Would you please give the entries again word for word, with no images in your copy?

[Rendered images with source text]
════

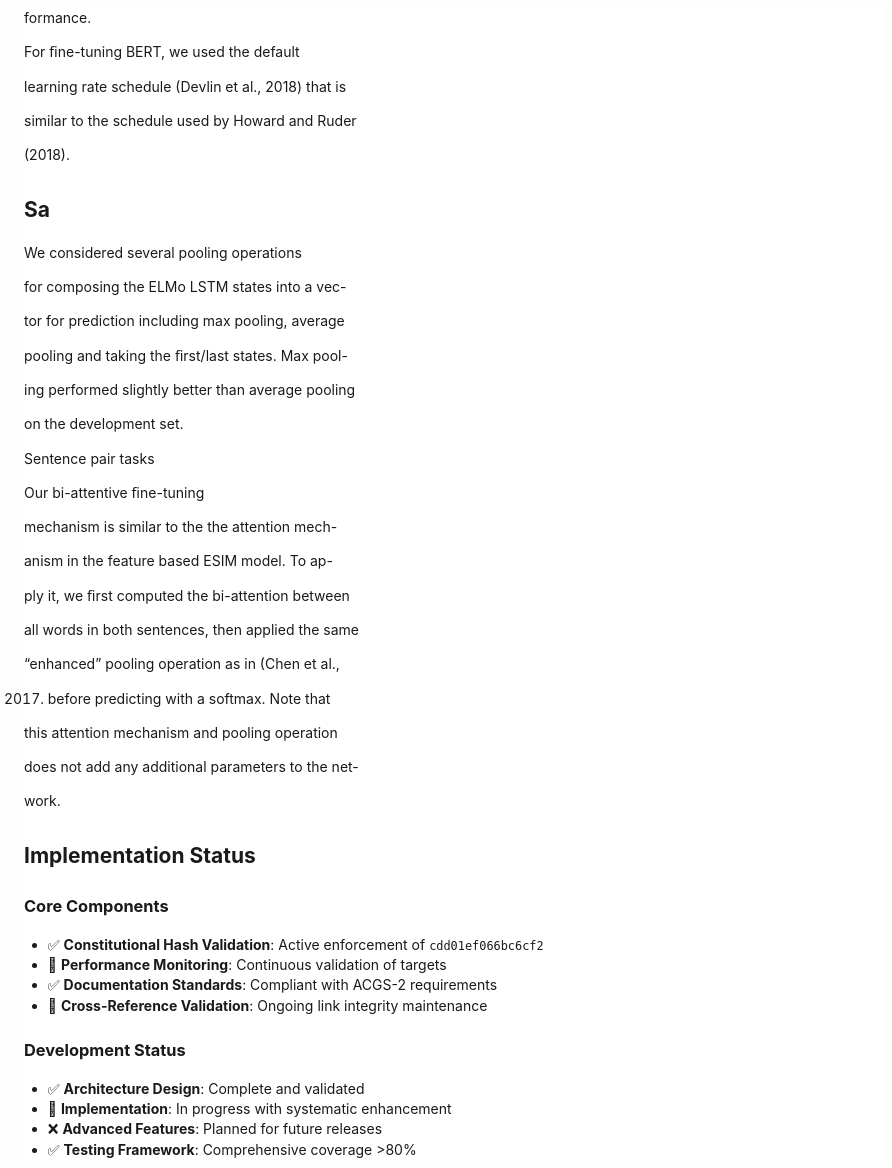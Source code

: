 formance.

For ﬁne-tuning BERT, we used the default

learning rate schedule (Devlin et al., 2018) that is

similar to the schedule used by Howard and Ruder

(2018).

## Sa

We considered several pooling operations

for composing the ELMo LSTM states into a vec-

tor for prediction including max pooling, average

pooling and taking the ﬁrst/last states. Max pool-

ing performed slightly better than average pooling

on the development set.

Sentence pair tasks

Our bi-attentive ﬁne-tuning

mechanism is similar to the the attention mech-

anism in the feature based ESIM model. To ap-

ply it, we ﬁrst computed the bi-attention between

all words in both sentences, then applied the same

“enhanced” pooling operation as in (Chen et al.,

2017) before predicting with a softmax. Note that

this attention mechanism and pooling operation

does not add any additional parameters to the net-

work.



## Implementation Status

### Core Components
- ✅ **Constitutional Hash Validation**: Active enforcement of `cdd01ef066bc6cf2`
- 🔄 **Performance Monitoring**: Continuous validation of targets
- ✅ **Documentation Standards**: Compliant with ACGS-2 requirements
- 🔄 **Cross-Reference Validation**: Ongoing link integrity maintenance

### Development Status
- ✅ **Architecture Design**: Complete and validated
- 🔄 **Implementation**: In progress with systematic enhancement
- ❌ **Advanced Features**: Planned for future releases
- ✅ **Testing Framework**: Comprehensive coverage >80%
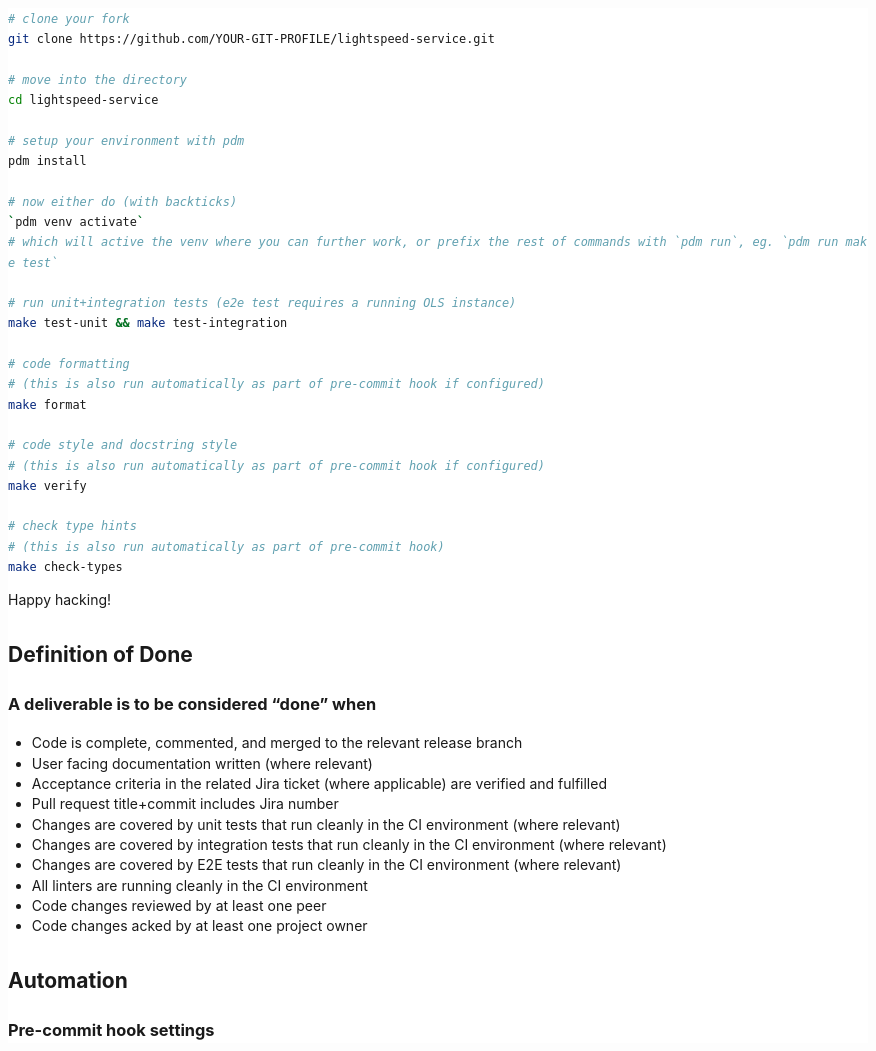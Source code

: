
 ```bash
# clone your fork
git clone https://github.com/YOUR-GIT-PROFILE/lightspeed-service.git

# move into the directory
cd lightspeed-service

# setup your environment with pdm
pdm install

# now either do (with backticks)
`pdm venv activate`
# which will active the venv where you can further work, or prefix the rest of commands with `pdm run`, eg. `pdm run make test`

# run unit+integration tests (e2e test requires a running OLS instance)
make test-unit && make test-integration

# code formatting
# (this is also run automatically as part of pre-commit hook if configured)
make format

# code style and docstring style
# (this is also run automatically as part of pre-commit hook if configured)
make verify

# check type hints
# (this is also run automatically as part of pre-commit hook)
make check-types
```

Happy hacking!


## Definition of Done

### A deliverable is to be considered “done” when

* Code is complete, commented, and merged to the relevant release branch
* User facing documentation written (where relevant)
* Acceptance criteria in the related Jira ticket (where applicable) are verified and fulfilled
* Pull request title+commit includes Jira number
* Changes are covered by unit tests that run cleanly in the CI environment (where relevant)
* Changes are covered by integration tests that run cleanly in the CI environment (where relevant)
* Changes are covered by E2E tests that run cleanly in the CI environment (where relevant)
* All linters are running cleanly in the CI environment
* Code changes reviewed by at least one peer
* Code changes acked by at least one project owner

## Automation

### Pre-commit hook settings
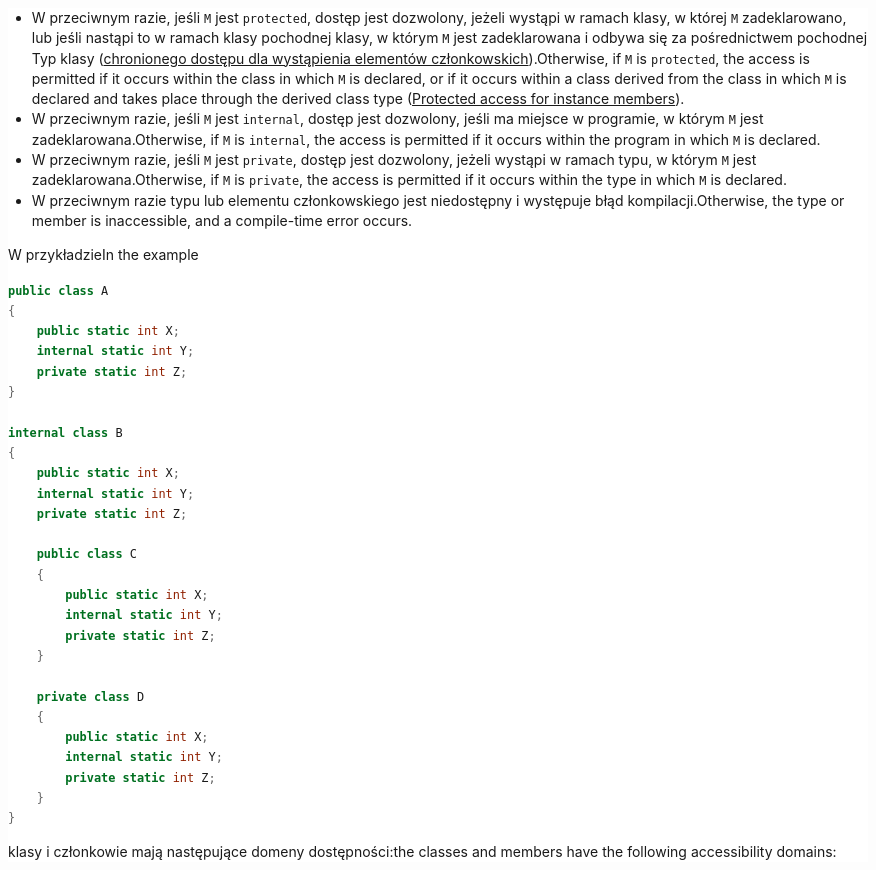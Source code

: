 *  <span data-ttu-id="b7f75-295">W przeciwnym razie, jeśli `M` jest `protected`, dostęp jest dozwolony, jeżeli wystąpi w ramach klasy, w której `M` zadeklarowano, lub jeśli nastąpi to w ramach klasy pochodnej klasy, w którym `M` jest zadeklarowana i odbywa się za pośrednictwem pochodnej Typ klasy ([chronionego dostępu dla wystąpienia elementów członkowskich](basic-concepts.md#protected-access-for-instance-members)).</span><span class="sxs-lookup"><span data-stu-id="b7f75-295">Otherwise, if `M` is `protected`, the access is permitted if it occurs within the class in which `M` is declared, or if it occurs within a class derived from the class in which `M` is declared and takes place through the derived class type ([Protected access for instance members](basic-concepts.md#protected-access-for-instance-members)).</span></span>
*  <span data-ttu-id="b7f75-296">W przeciwnym razie, jeśli `M` jest `internal`, dostęp jest dozwolony, jeśli ma miejsce w programie, w którym `M` jest zadeklarowana.</span><span class="sxs-lookup"><span data-stu-id="b7f75-296">Otherwise, if `M` is `internal`, the access is permitted if it occurs within the program in which `M` is declared.</span></span>
*  <span data-ttu-id="b7f75-297">W przeciwnym razie, jeśli `M` jest `private`, dostęp jest dozwolony, jeżeli wystąpi w ramach typu, w którym `M` jest zadeklarowana.</span><span class="sxs-lookup"><span data-stu-id="b7f75-297">Otherwise, if `M` is `private`, the access is permitted if it occurs within the type in which `M` is declared.</span></span>
*  <span data-ttu-id="b7f75-298">W przeciwnym razie typu lub elementu członkowskiego jest niedostępny i występuje błąd kompilacji.</span><span class="sxs-lookup"><span data-stu-id="b7f75-298">Otherwise, the type or member is inaccessible, and a compile-time error occurs.</span></span>

<span data-ttu-id="b7f75-299">W przykładzie</span><span class="sxs-lookup"><span data-stu-id="b7f75-299">In the example</span></span>
```csharp
public class A
{
    public static int X;
    internal static int Y;
    private static int Z;
}

internal class B
{
    public static int X;
    internal static int Y;
    private static int Z;

    public class C
    {
        public static int X;
        internal static int Y;
        private static int Z;
    }

    private class D
    {
        public static int X;
        internal static int Y;
        private static int Z;
    }
}
```
<span data-ttu-id="b7f75-300">klasy i członkowie mają następujące domeny dostępności:</span><span class="sxs-lookup"><span data-stu-id="b7f75-300">the classes and members have the following accessibility domains:</span></span>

════

## Output:
Source code

: formance.

For ﬁne-tuning BERT, we used the default

learning rate schedule (Devlin et al., 2018) that is

similar to the schedule used by Howard and Ruder

(2018).

## Sa

We considered several pooling operations

for composing the ELMo LSTM states into a vec-

tor for prediction including max pooling, average

pooling and taking the ﬁrst/last states. Max pool-

ing performed slightly better than average pooling

on the development set.

Sentence pair tasks

Our bi-attentive ﬁne-tuning

mechanism is similar to the the attention mech-

anism in the feature based ESIM model. To ap-

ply it, we ﬁrst computed the bi-attention between

all words in both sentences, then applied the same

“enhanced” pooling operation as in (Chen et al.,

2017) before predicting with a softmax. Note that

this attention mechanism and pooling operation

does not add any additional parameters to the net-

work.



## Implementation Status

### Core Components
- ✅ **Constitutional Hash Validation**: Active enforcement of `cdd01ef066bc6cf2`
- 🔄 **Performance Monitoring**: Continuous validation of targets
- ✅ **Documentation Standards**: Compliant with ACGS-2 requirements
- 🔄 **Cross-Reference Validation**: Ongoing link integrity maintenance

### Development Status
- ✅ **Architecture Design**: Complete and validated
- 🔄 **Implementation**: In progress with systematic enhancement
- ❌ **Advanced Features**: Planned for future releases
- ✅ **Testing Framework**: Comprehensive coverage >80%
Source code

:
 ```bash
# clone your fork
git clone https://github.com/YOUR-GIT-PROFILE/lightspeed-service.git

# move into the directory
cd lightspeed-service

# setup your environment with pdm
pdm install

# now either do (with backticks)
`pdm venv activate`
# which will active the venv where you can further work, or prefix the rest of commands with `pdm run`, eg. `pdm run make test`

# run unit+integration tests (e2e test requires a running OLS instance)
make test-unit && make test-integration

# code formatting
# (this is also run automatically as part of pre-commit hook if configured)
make format

# code style and docstring style
# (this is also run automatically as part of pre-commit hook if configured)
make verify

# check type hints
# (this is also run automatically as part of pre-commit hook)
make check-types
```

Happy hacking!


## Definition of Done

### A deliverable is to be considered “done” when

* Code is complete, commented, and merged to the relevant release branch
* User facing documentation written (where relevant)
* Acceptance criteria in the related Jira ticket (where applicable) are verified and fulfilled
* Pull request title+commit includes Jira number
* Changes are covered by unit tests that run cleanly in the CI environment (where relevant)
* Changes are covered by integration tests that run cleanly in the CI environment (where relevant)
* Changes are covered by E2E tests that run cleanly in the CI environment (where relevant)
* All linters are running cleanly in the CI environment
* Code changes reviewed by at least one peer
* Code changes acked by at least one project owner

## Automation

### Pre-commit hook settings
Source code

: *  <span data-ttu-id="b7f75-295">W przeciwnym razie, jeśli `M` jest `protected`, dostęp jest dozwolony, jeżeli wystąpi w ramach klasy, w której `M` zadeklarowano, lub jeśli nastąpi to w ramach klasy pochodnej klasy, w którym `M` jest zadeklarowana i odbywa się za pośrednictwem pochodnej Typ klasy ([chronionego dostępu dla wystąpienia elementów członkowskich](basic-concepts.md#protected-access-for-instance-members)).</span><span class="sxs-lookup"><span data-stu-id="b7f75-295">Otherwise, if `M` is `protected`, the access is permitted if it occurs within the class in which `M` is declared, or if it occurs within a class derived from the class in which `M` is declared and takes place through the derived class type ([Protected access for instance members](basic-concepts.md#protected-access-for-instance-members)).</span></span>
*  <span data-ttu-id="b7f75-296">W przeciwnym razie, jeśli `M` jest `internal`, dostęp jest dozwolony, jeśli ma miejsce w programie, w którym `M` jest zadeklarowana.</span><span class="sxs-lookup"><span data-stu-id="b7f75-296">Otherwise, if `M` is `internal`, the access is permitted if it occurs within the program in which `M` is declared.</span></span>
*  <span data-ttu-id="b7f75-297">W przeciwnym razie, jeśli `M` jest `private`, dostęp jest dozwolony, jeżeli wystąpi w ramach typu, w którym `M` jest zadeklarowana.</span><span class="sxs-lookup"><span data-stu-id="b7f75-297">Otherwise, if `M` is `private`, the access is permitted if it occurs within the type in which `M` is declared.</span></span>
*  <span data-ttu-id="b7f75-298">W przeciwnym razie typu lub elementu członkowskiego jest niedostępny i występuje błąd kompilacji.</span><span class="sxs-lookup"><span data-stu-id="b7f75-298">Otherwise, the type or member is inaccessible, and a compile-time error occurs.</span></span>

<span data-ttu-id="b7f75-299">W przykładzie</span><span class="sxs-lookup"><span data-stu-id="b7f75-299">In the example</span></span>
```csharp
public class A
{
    public static int X;
    internal static int Y;
    private static int Z;
}

internal class B
{
    public static int X;
    internal static int Y;
    private static int Z;

    public class C
    {
        public static int X;
        internal static int Y;
        private static int Z;
    }

    private class D
    {
        public static int X;
        internal static int Y;
        private static int Z;
    }
}
```
<span data-ttu-id="b7f75-300">klasy i członkowie mają następujące domeny dostępności:</span><span class="sxs-lookup"><span data-stu-id="b7f75-300">the classes and members have the following accessibility domains:</span></span>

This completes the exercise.